To be sure, there's not much sign of inflation yet. On Tuesday, government data showed Japan's core consumer price index (CPI), which includes oil products, but not volatile fresh food prices, fell for a ninth straight month in November, slipping 0.4 percent on-year. That's well off the Bank of Japan's (BOJ) 2 percent inflation target.

No.2: The BOJ eases even if inflation rises

Nomura didn't expect the BOJ would take active measures if inflation were to recover, nothing that core CPI was set to turn positive as energy prices come off lows. But Nomura also noted the central bank could surprise.

"This scenario is one in which, having switched to a war-of-attrition strategy, the BOJ sees a recovery in the inflation rate as a rare opportunity and implements additional easing to encourage a weaker yen, spurring a rise in inflation," Nomura said.

An employee places a new price sign on bottles of coffee at an Aeon Co. supermarket in Chiba, Japan.
Tomohiro Ohsumi | Bloomberg | Getty Images

No.3: The helicopter money debate goes airborne, again

Around mid-year, amid the Brexit vote, speculation emerged that Japan could introduce helicopter money, combining fiscal and monetary policy, to counter a potential economic slowdown, Nomura noted.

In the year ahead, Nomura cited risks, such as hiccups to U.S. fiscal expansion, efforts to weaken the dollar or election gains for Europe's protectionist political parties, which could push the safe-haven yen higher amid a weaker global economy. "If there is major downward pressure on the Japanese economy and prices, the view could emerge that cooperative measures from the government and BOJ were necessary, and it would not be surprising to see the debate about helicopter money re-emerge."

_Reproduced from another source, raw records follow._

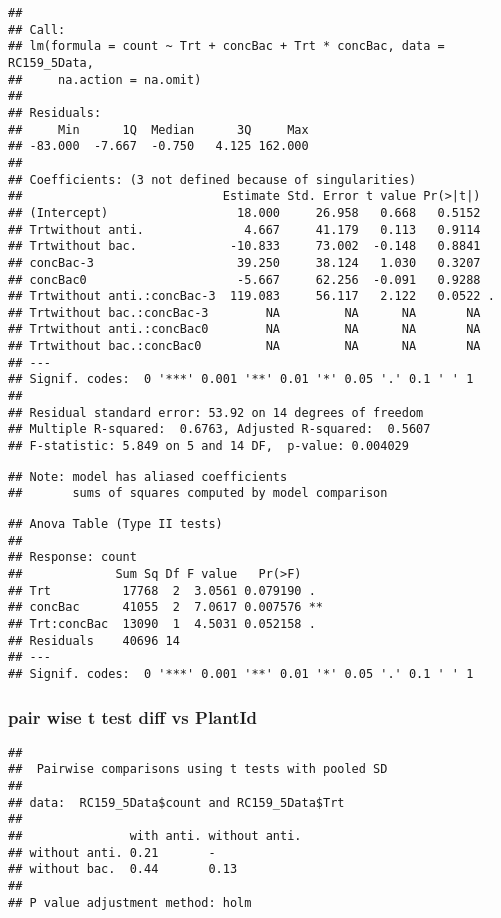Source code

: \documentclass[
]{article}
\begin{document}
\begin{verbatim}
## 
## Call:
## lm(formula = count ~ Trt + concBac + Trt * concBac, data = RC159_5Data, 
##     na.action = na.omit)
## 
## Residuals:
##     Min      1Q  Median      3Q     Max 
## -83.000  -7.667  -0.750   4.125 162.000 
## 
## Coefficients: (3 not defined because of singularities)
##                            Estimate Std. Error t value Pr(>|t|)  
## (Intercept)                  18.000     26.958   0.668   0.5152  
## Trtwithout anti.              4.667     41.179   0.113   0.9114  
## Trtwithout bac.             -10.833     73.002  -0.148   0.8841  
## concBac-3                    39.250     38.124   1.030   0.3207  
## concBac0                     -5.667     62.256  -0.091   0.9288  
## Trtwithout anti.:concBac-3  119.083     56.117   2.122   0.0522 .
## Trtwithout bac.:concBac-3        NA         NA      NA       NA  
## Trtwithout anti.:concBac0        NA         NA      NA       NA  
## Trtwithout bac.:concBac0         NA         NA      NA       NA  
## ---
## Signif. codes:  0 '***' 0.001 '**' 0.01 '*' 0.05 '.' 0.1 ' ' 1
## 
## Residual standard error: 53.92 on 14 degrees of freedom
## Multiple R-squared:  0.6763, Adjusted R-squared:  0.5607 
## F-statistic: 5.849 on 5 and 14 DF,  p-value: 0.004029
\end{verbatim}

\begin{verbatim}
## Note: model has aliased coefficients
##       sums of squares computed by model comparison
\end{verbatim}

\begin{verbatim}
## Anova Table (Type II tests)
## 
## Response: count
##             Sum Sq Df F value   Pr(>F)   
## Trt          17768  2  3.0561 0.079190 . 
## concBac      41055  2  7.0617 0.007576 **
## Trt:concBac  13090  1  4.5031 0.052158 . 
## Residuals    40696 14                    
## ---
## Signif. codes:  0 '***' 0.001 '**' 0.01 '*' 0.05 '.' 0.1 ' ' 1
\end{verbatim}

\hypertarget{pair-wise-t-test-diff-vs-plantid}{%
\subsubsection{pair wise t test diff vs
PlantId}\label{pair-wise-t-test-diff-vs-plantid}}

\begin{verbatim}
## 
##  Pairwise comparisons using t tests with pooled SD 
## 
## data:  RC159_5Data$count and RC159_5Data$Trt 
## 
##               with anti. without anti.
## without anti. 0.21       -            
## without bac.  0.44       0.13         
## 
## P value adjustment method: holm
\end{verbatim}
\end{document}
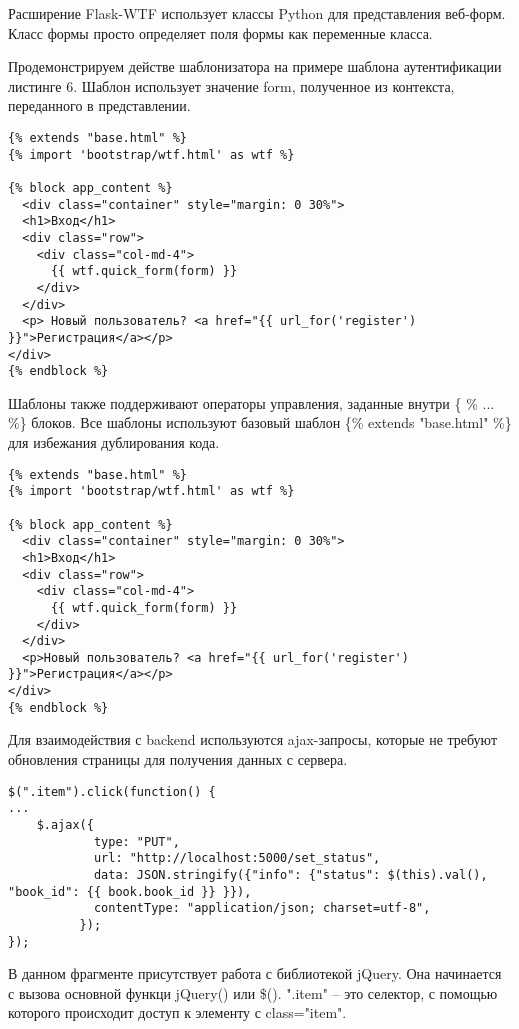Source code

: Расширение Flask-WTF использует классы Python для представления веб-форм. Класс формы просто определяет поля формы как переменные класса.

Продемонстрируем действе шаблонизатора на примере шаблона аутентификации листинге 6. Шаблон использует значение form, полученное из контекста, переданного в представлении. 

\begin{lstlisting}[label=some-code, caption=Шаблон login.html]
{% extends "base.html" %}
{% import 'bootstrap/wtf.html' as wtf %}

{% block app_content %}
  <div class="container" style="margin: 0 30%">
  <h1>Вход</h1>
  <div class="row">
    <div class="col-md-4">
      {{ wtf.quick_form(form) }}
    </div>
  </div>
  <p> Новый пользователь? <a href="{{ url_for('register') }}">Регистрация</a></p>
</div>
{% endblock %}
\end{lstlisting}

Шаблоны также поддерживают операторы управления, заданные внутри \{ \% ... \%\} блоков.
Все шаблоны используют базовый шаблон \{\% extends "base.html" \%\} для избежания дублирования кода.

\begin{lstlisting}[label=some-code, caption=Шаблон base.html]
{% extends "base.html" %}
{% import 'bootstrap/wtf.html' as wtf %}

{% block app_content %}
  <div class="container" style="margin: 0 30%">
  <h1>Вход</h1>
  <div class="row">
    <div class="col-md-4">
      {{ wtf.quick_form(form) }}
    </div>
  </div>
  <p>Новый пользователь? <a href="{{ url_for('register') }}">Регистрация</a></p>
</div>
{% endblock %}
\end{lstlisting}

Для взаимодействия с backend используются ajax-запросы, которые не требуют обновления страницы для получения данных с сервера.

\begin{lstlisting}[label=some-code, caption=Пример части кода с использованием ajax-запроса для изменения статуса книги в БД]
$(".item").click(function() {
...
	$.ajax({
            type: "PUT",
            url: "http://localhost:5000/set_status",
            data: JSON.stringify({"info": {"status": $(this).val(), "book_id": {{ book.book_id }} }}),
            contentType: "application/json; charset=utf-8",
          });
});
\end{lstlisting}

В данном фрагменте присутствует работа с библиотекой jQuery. Она начинается с вызова основной функци jQuery() или \$(). ".item" – это селектор, с помощью которого происходит доступ к элементу с class="item".

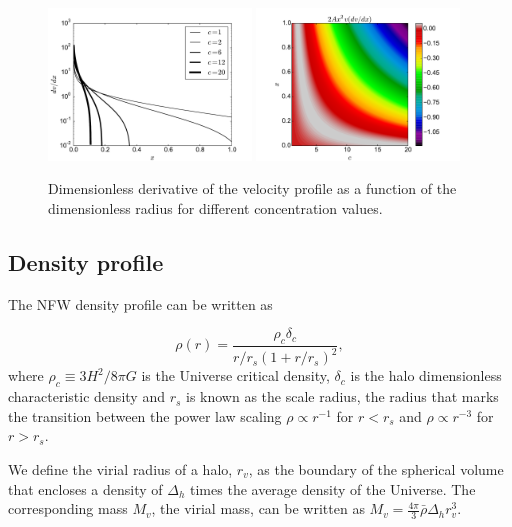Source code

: \documentclass{emulateapj}
\begin{document}
\begin{figure}
\begin{center}
  \includegraphics[width=0.48\textwidth]{dv_dx.pdf}
  \includegraphics[width=0.48\textwidth]{zeros.pdf}
\end{center}
\caption{Dimensionless derivative of the velocity profile as a
  function of the dimensionless radius for different concentration
  values. \label{fig:profiles}}
\end{figure}

\subsection{Density profile}

The NFW density profile can be written as

\begin{equation}
\rho(r) = \frac{\rho_c\delta_c}{r/r_s(1+r/r_s)^2},
\label{eq:definition}
\end{equation}
%
where $\rho_c\equiv 3H^2/8\pi G$ is the Universe critical density,
$\delta_c$ is the halo dimensionless characteristic density and $r_s$
is known as the scale radius, the radius that marks the transition
between the power law scaling $\rho\propto r^{-1}$ for
$r<r_s$ and $\rho\propto r^{-3}$ for  $r>r_s$.

We define the virial radius of a halo, $r_v$, as the boundary of the
spherical volume that encloses a density of $\Delta_h$ times
the average density of the Universe. The corresponding mass $M_{v}$,
the virial mass, can be written as $M_{v} =
\frac{4\pi}{3}\bar{\rho}\Delta_h r_v^3$.
\end{document}
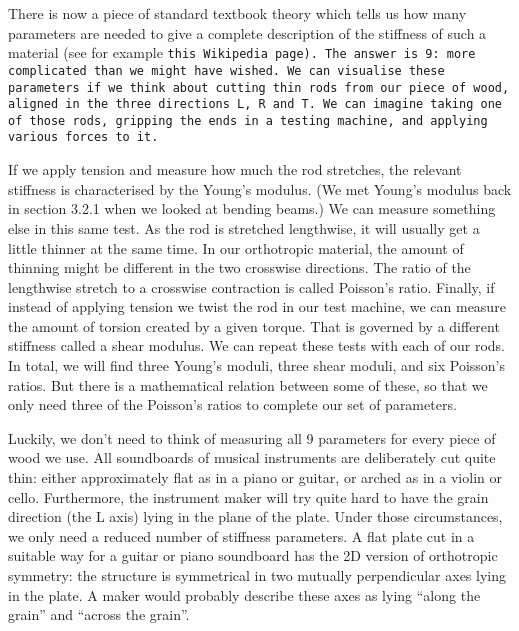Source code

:
  There is now a piece of standard textbook theory which tells us how many 
  parameters are needed to give a complete description of the stiffness of such 
  a material (see for example \tt{}this Wikipedia page\rm{}). The answer is 9: more 
  complicated than we might have wished. We can visualise these parameters if 
  we think about cutting thin rods from our piece of wood, aligned in the three 
  directions L, R and T. We can imagine taking one of those rods, gripping the 
  ends in a testing machine, and applying various forces to it. 

  If we apply tension and measure how much the rod stretches, the relevant 
  stiffness is characterised by the Young’s modulus. (We met Young’s modulus 
  back in section 3.2.1 when we looked at bending beams.) We can measure 
  something else in this same test. As the rod is stretched lengthwise, it will 
  usually get a little thinner at the same time. In our orthotropic material, 
  the amount of thinning might be different in the two crosswise directions. 
  The ratio of the lengthwise stretch to a crosswise contraction is called 
  Poisson’s ratio. Finally, if instead of applying tension we twist the rod in 
  our test machine, we can measure the amount of torsion created by a given 
  torque. That is governed by a different stiffness called a shear modulus. We 
  can repeat these tests with each of our rods. In total, we will find three 
  Young's moduli, three shear moduli, and six Poisson's ratios. But there is a 
  mathematical relation between some of these, so that we only need three of 
  the Poisson's ratios to complete our set of parameters. 

  Luckily, we don’t need to think of measuring all 9 parameters for every piece 
  of wood we use. All soundboards of musical instruments are deliberately cut 
  quite thin: either approximately flat as in a piano or guitar, or arched as 
  in a violin or cello. Furthermore, the instrument maker will try quite hard 
  to have the grain direction (the L axis) lying in the plane of the plate. 
  Under those circumstances, we only need a reduced number of stiffness 
  parameters. A flat plate cut in a suitable way for a guitar or piano 
  soundboard has the 2D version of orthotropic symmetry: the structure is 
  symmetrical in two mutually perpendicular axes lying in the plate. A maker 
  would probably describe these axes as lying “along the grain” and “across the 
  grain”.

No.4: "Great success" for Abenomics' growth strategies

Nomura pointed to two scenarios where growth could surprise.

Firstly, Japan was poised for relative superiority on political stability, with the possibility Shinzo Abe could remain prime minister through 2021, the note said. That compared with "deep-rooted concern" about the Trump administration and risks of Europe's protectionist political parties gaining power, it said.

The second scenario was that Japan may raise its potential growth rate estimate when the base year for gross domestic product (GDP) was changed.

"An upward revision to the potential growth rate could lead to the view that opinions on the results of the growth strategies so far had been overly pessimistic," Nomura said. "If the growth strategies are shown to be producing results, they would be viewed more favorably, and this could increase momentum for growth strategies in the future."

To be sure, so far, there haven't been signs of a serious growth pickup.

In the July-to-September quarter, Japan's GDP grew 1.3 percent on-year, revised figures released in early December showed. That's relatively tame after around three years of concerted policy efforts since Abenomics' introduction in 2013.

No.5: Japan's consumers turn shopaholic

Japan's consumer spending has been weak since the consumption tax was boosted to 8 percent from 5 percent in April 2014, Nomura noted. That tax hike was aimed at improving government finances, but it clobbered the economy as consumers stopped spending.

But Nomura noted that, like with GDP, the benchmark year for comparing consumer spending will soon be revised, suggesting the post-tax-hike rebound may have been sharper than believed. November retail sales data, released on Wednesday, showed a surprise 1.7 percent on-year jump, beating a Reuters forecast for a 0.6 percent rise.

"As expectations are low, if it becomes clear that consumer spending is recovering, the surprise could be big," Nomura said.

No.6: Japan's workers work less

Nomura doesn't expect Japan's long-running love-affair with extended work days to end soon, but it noted the government was trying to rein in overtime hours.

"Death from overwork has been a closely watched issue, and public scrutiny of companies that impose long working hours has become more intense. If companies do not address long working hours, they risk harming their brand and could be deterred in their ability to hire people," it said. "Some companies have begun efforts to reduce working hours. If these efforts become more widespread, we think they could warrant attention."

The effect on growth could be mixed.

In the short term, cutting work hours would lower the potential economic growth rate as labor input falls, but in the longer run, productivity would likely improve, the birth rate could recover and more women could enter the workforce, Nomura noted.

The bank said consumer spending would face a mixed bag: On the upside, workers could spend more on leisure, but on the downside, incomes could fall.